Eurozone indicators to be released this week are expected to confirm a rebound in first quarter economic momentum in the 12-nation bloc, with inflation seen as creeping up in April under the influence of high oil prices, economists said. An initial estimate from the European statistics agency Eurostat is likely to show that eurozone GDP growth came to 0.6% in the first quarter from 0.3% in the final three months of last year.
Business surveys have been particularly positive since the start of the year, economists said, adding that the first quarter GDP number would play a key role in the European Central Bank's decision on whether or not to raise interest rates at its June 8 council meeting in Madrid.
Industrial output in both Germany and France is likely to have strengthened recently, with production rising 0.5% in March in Germany and 0.9% in France. In Germany manufacturing orders are projected to have continued to improve in February and March, supported by strong domestic and global demand. Orders are expected to show a 0.6% month-on-month increase in February and 0.7% in March, economists said.

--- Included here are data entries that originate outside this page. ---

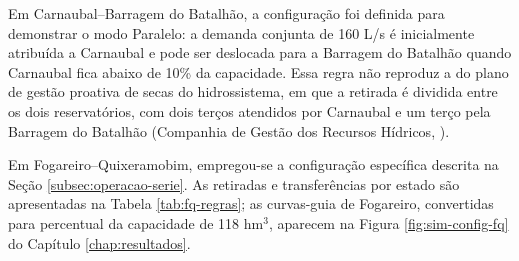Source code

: \begin{table}[!htbp]
    \captionsetup{width=15cm}
    \caption{Curvas-guia adotadas na aplicação de Flor do Campo (\% da capacidade)}
    \label{tab:curvas-flor}
    \centering
    \scriptsize
\end{table}

Em Carnaubal--Barragem do Batalhão, a configuração foi definida para demonstrar o modo Paralelo: a demanda conjunta de 160 L/s é inicialmente atribuída a Carnaubal e pode ser deslocada para a Barragem do Batalhão quando Carnaubal fica abaixo de 10\% da capacidade. Essa regra não reproduz a do plano de gestão proativa de secas do hidrossistema, em que a retirada é dividida entre os dois reservatórios, com dois terços atendidos por Carnaubal e um terço pela Barragem do Batalhão (Companhia de Gestão dos Recursos Hídricos, \citeyear{pgpsCarnaubal2024}).

Em Fogareiro--Quixeramobim, empregou-se a configuração específica descrita na Seção \ref{subsec:operacao-serie}. As retiradas e transferências por estado são apresentadas na Tabela \ref{tab:fq-regras}; as curvas-guia de Fogareiro, convertidas para percentual da capacidade de 118 hm$^3$, aparecem na Figura \ref{fig:sim-config-fq} do Capítulo \ref{chap:resultados}.

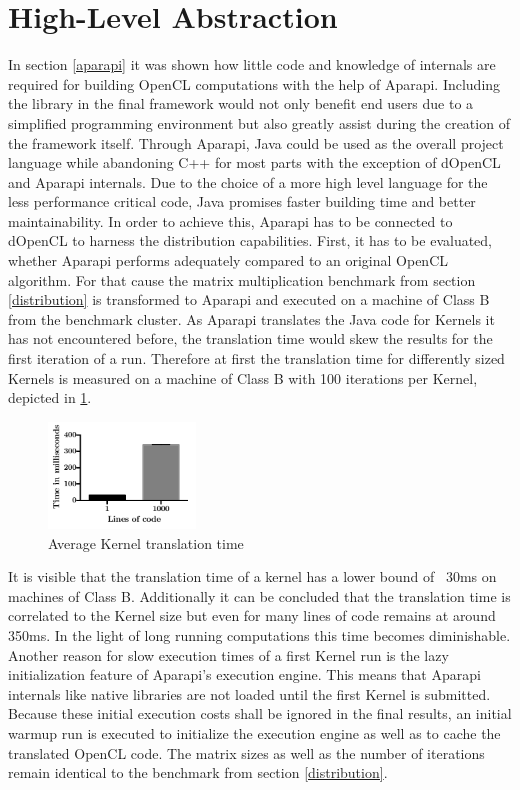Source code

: \section{High-Level Abstraction}
\label{abstraction}

In section \ref{aparapi} it was shown how little code and knowledge of internals are required for building OpenCL computations with the help of Aparapi. Including the library in the final framework would not only benefit end users due to a simplified programming environment but also greatly assist during the creation of the framework itself. Through Aparapi, Java could be used as the overall project language while abandoning C++ for most parts with the exception of dOpenCL and Aparapi internals. Due to the choice of a more high level language for the less performance critical code, Java promises faster building time and better maintainability. In order to achieve this, Aparapi has to be connected to dOpenCL to harness the distribution capabilities. First, it has to be evaluated, whether Aparapi performs adequately compared to an original OpenCL algorithm. For that cause the matrix multiplication benchmark from section \ref{distribution} is transformed to Aparapi and executed on a machine of Class B from the benchmark cluster. As Aparapi translates the Java code for Kernels it has not encountered before, the translation time would skew the results for the first iteration of a run. Therefore at first the translation time for differently sized Kernels is measured on a machine of Class B with 100 iterations per Kernel, depicted in \ref{img:aparapi_translation}.

\begin{figure}[H]
	\includegraphics[width=0.35\textwidth]{images/aparapi_translation.pdf}
	\centering
	\caption{Average Kernel translation time}
	\label{img:aparapi_translation}
\end{figure}

It is visible that the translation time of a kernel has a lower bound of ~30ms on machines of Class B. Additionally it can be concluded that the translation time is correlated to the Kernel size but even for many lines of code remains at around 350ms. In the light of long running computations this time becomes diminishable. Another reason for slow execution times of a first Kernel run is the lazy initialization feature of Aparapi's execution engine. This means that Aparapi internals like native libraries are not loaded until the first Kernel is submitted. Because these initial execution costs shall be ignored in the final results, an initial warmup run is executed to initialize the execution engine as well as to cache the translated OpenCL code. The matrix sizes as well as the number of iterations remain identical to the benchmark from section \ref{distribution}.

In Germany, the eurozone's leading economy, GDP growth is expected to have rebounded strongly to around 0.6% in the first quarter after the stagnation seen in the final quarter of 2005. Strong sentiment surveys suggest that Germany is now leading the eurozone recovery economists said.
The Italian economy, driven by robust industrial output, is also projected to show a recovery in the first quarter after a weak 2005. GDP is believed to have expanded 0.5% after zero growth in the fourth quarter.
In Spain the National Statistics Institute is expected to confirm the Bank of Spain's estimate that GDP grew 0.8% quarter-on-quarter and an annual 3.5% in the first quarter.
The Dutch economy meanwhile should be seen to have grown 0.8% in the first quarter, just down from 1% in the final three months of 2005.